Example Question #8 : Business Law General

Under the Securities Act of 1933, the registration of an interstate securities offering is:

Possible Answers:

Mandatory, unless the cost to the issuer is prohibitive.

Required, unless there is an applicable exemption.

Intended to prevent the marketing of securities which pose serious financial risks.

Required only in transactions involving more than $500,000.

Correct answer:

Required, unless there is an applicable exemption.

Explanation:

Several securities do not require registration, such as a Certificate of Deposit, securities issued by a governmental or non-profit organization, insurance policies, or short-term commercial paper (with a maturity of less than nine months). Issuer cost, riskiness, and dollar amounts are irrelevant with respect to the registration requirement.

Example Question #9 : Business Law General

Under the liability provisions of Section 18 of the Securities Exchange Act of 1934, for which of the following actions would an accountant generally be liable?

Possible Answers:

Negligently filing a reporting corporation’s tax return with the IRS.

Negligently approving a reporting corporation’s incorrect internal financial forecasts.

Intentionally preparing and filing with the SEC a reporting corporation’s incorrect quarterly report.

Intentionally failing to notify a reporting corporation’s audit committee of defects in the verification of accounts receivable.

Correct answer:

Intentionally preparing and filing with the SEC a reporting corporation’s incorrect quarterly report.

Explanation:

Section 18 of the 1934 Act addresses only intentionally false or misleading representations in a registration statement.
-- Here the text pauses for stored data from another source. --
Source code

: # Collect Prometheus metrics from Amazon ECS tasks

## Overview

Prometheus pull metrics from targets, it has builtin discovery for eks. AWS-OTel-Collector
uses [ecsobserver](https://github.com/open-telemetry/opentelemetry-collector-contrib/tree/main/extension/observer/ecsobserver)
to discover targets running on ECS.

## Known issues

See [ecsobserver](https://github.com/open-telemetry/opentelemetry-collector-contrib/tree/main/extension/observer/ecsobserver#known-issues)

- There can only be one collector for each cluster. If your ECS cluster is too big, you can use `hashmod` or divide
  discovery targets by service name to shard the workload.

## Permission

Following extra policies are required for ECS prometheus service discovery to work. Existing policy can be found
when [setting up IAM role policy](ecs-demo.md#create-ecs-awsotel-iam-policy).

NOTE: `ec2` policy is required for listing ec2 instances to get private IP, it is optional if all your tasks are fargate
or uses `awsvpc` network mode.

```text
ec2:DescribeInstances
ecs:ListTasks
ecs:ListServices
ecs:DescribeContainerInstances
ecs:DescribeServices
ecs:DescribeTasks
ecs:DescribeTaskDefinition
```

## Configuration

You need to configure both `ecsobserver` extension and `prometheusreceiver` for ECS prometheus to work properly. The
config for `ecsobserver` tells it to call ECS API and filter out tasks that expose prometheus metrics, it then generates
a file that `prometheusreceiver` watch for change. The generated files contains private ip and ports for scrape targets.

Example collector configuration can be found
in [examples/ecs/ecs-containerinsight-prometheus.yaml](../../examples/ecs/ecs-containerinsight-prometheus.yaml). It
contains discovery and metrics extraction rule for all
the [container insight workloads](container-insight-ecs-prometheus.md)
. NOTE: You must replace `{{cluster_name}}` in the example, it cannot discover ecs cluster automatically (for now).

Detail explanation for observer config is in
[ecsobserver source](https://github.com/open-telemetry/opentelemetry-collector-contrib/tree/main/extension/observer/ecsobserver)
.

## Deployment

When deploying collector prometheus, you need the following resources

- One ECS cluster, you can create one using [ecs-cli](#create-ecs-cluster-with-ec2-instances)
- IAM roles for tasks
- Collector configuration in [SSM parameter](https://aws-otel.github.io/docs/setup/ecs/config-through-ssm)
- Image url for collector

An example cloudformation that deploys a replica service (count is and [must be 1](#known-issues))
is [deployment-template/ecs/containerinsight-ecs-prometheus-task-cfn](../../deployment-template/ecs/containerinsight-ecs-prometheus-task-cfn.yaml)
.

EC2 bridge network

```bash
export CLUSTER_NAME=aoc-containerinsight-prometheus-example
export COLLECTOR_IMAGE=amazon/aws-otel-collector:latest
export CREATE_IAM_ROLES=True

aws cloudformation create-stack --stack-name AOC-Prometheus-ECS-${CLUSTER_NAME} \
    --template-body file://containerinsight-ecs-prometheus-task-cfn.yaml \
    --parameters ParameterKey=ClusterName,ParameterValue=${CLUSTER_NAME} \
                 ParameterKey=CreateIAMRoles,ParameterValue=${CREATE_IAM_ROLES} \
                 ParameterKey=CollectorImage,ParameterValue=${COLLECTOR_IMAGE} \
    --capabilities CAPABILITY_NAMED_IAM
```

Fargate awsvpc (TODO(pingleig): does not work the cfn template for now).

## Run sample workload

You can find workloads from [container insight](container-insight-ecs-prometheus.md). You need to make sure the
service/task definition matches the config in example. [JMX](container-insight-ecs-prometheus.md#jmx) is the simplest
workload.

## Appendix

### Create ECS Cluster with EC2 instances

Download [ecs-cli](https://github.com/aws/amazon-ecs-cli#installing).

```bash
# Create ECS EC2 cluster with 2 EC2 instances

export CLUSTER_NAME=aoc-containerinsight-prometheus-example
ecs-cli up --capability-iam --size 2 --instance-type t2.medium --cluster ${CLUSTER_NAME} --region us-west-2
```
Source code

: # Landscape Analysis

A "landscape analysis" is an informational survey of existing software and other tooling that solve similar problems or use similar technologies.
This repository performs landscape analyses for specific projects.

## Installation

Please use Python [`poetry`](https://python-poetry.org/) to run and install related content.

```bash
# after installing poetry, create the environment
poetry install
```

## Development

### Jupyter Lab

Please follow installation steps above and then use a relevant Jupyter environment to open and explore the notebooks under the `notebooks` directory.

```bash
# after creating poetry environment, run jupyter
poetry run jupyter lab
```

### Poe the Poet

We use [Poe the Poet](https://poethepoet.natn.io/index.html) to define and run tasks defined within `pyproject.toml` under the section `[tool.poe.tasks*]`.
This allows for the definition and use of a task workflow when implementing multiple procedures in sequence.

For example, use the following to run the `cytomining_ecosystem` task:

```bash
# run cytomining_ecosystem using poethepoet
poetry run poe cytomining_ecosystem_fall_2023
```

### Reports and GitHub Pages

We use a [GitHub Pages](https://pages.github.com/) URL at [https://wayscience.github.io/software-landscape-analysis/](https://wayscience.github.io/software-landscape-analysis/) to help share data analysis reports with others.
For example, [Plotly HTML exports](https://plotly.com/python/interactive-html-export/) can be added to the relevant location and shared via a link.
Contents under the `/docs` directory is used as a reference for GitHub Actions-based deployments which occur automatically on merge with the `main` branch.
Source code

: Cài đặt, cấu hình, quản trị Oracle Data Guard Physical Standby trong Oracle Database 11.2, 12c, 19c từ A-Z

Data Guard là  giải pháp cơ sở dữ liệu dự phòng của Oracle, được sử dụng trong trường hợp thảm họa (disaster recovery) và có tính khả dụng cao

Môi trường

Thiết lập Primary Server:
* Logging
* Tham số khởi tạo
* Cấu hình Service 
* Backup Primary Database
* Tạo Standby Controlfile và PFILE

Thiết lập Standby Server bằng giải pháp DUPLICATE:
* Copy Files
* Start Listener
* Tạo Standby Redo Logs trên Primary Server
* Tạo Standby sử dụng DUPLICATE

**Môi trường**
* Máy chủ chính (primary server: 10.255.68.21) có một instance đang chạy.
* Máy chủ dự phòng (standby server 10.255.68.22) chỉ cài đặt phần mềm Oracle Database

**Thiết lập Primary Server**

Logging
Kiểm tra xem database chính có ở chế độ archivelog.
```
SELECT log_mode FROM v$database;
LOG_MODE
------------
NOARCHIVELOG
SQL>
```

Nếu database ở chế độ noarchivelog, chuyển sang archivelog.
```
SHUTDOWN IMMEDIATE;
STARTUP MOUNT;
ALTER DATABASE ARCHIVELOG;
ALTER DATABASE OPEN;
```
Example Question #10 : Business Law General

An accuracy related penalty applies to the portion of tax underpayment attributable to A) Negligence or a disregard of the tax rules or regulations B) Any substantial understatement of income tax:

Possible Answers:

Neither

Both

A

B

Correct answer:

Both

Explanation:

Accuracy-related penalties apply to the portion of tax underpayments attributable to negligence or disregard of tax rules and regulation as well as to any substantial understatement of income tax.

Example Question #1 : Federal Securities Regulations

In evaluating the hierarchy of authority in tax law, which of the following carries the greatest authoritative value for tax planning of transactions?

Possible Answers:

IRS agents’ reports

IRS regulations

IRC

Tax court decisions

Correct answer:

IRC

Explanation:

The IRC holds the most value as an authoritative source in tax law and for regulations dictated throughout the US tax authority.

Example Question #2 : Federal Securities Regulations

If there was a material omission by an accountant, would he or she be held liable for damages under the Securities Exchange Act of 1934?

Possible Answers:

If the security was part of an original issuance

Only if additionally negligence was proven

Yes

Yes, only if it involved registered securities

Correct answer:

Yes

Explanation:

A plaintiff must prove that the accountant simply made a false statement or omitted a fact under section 10(b).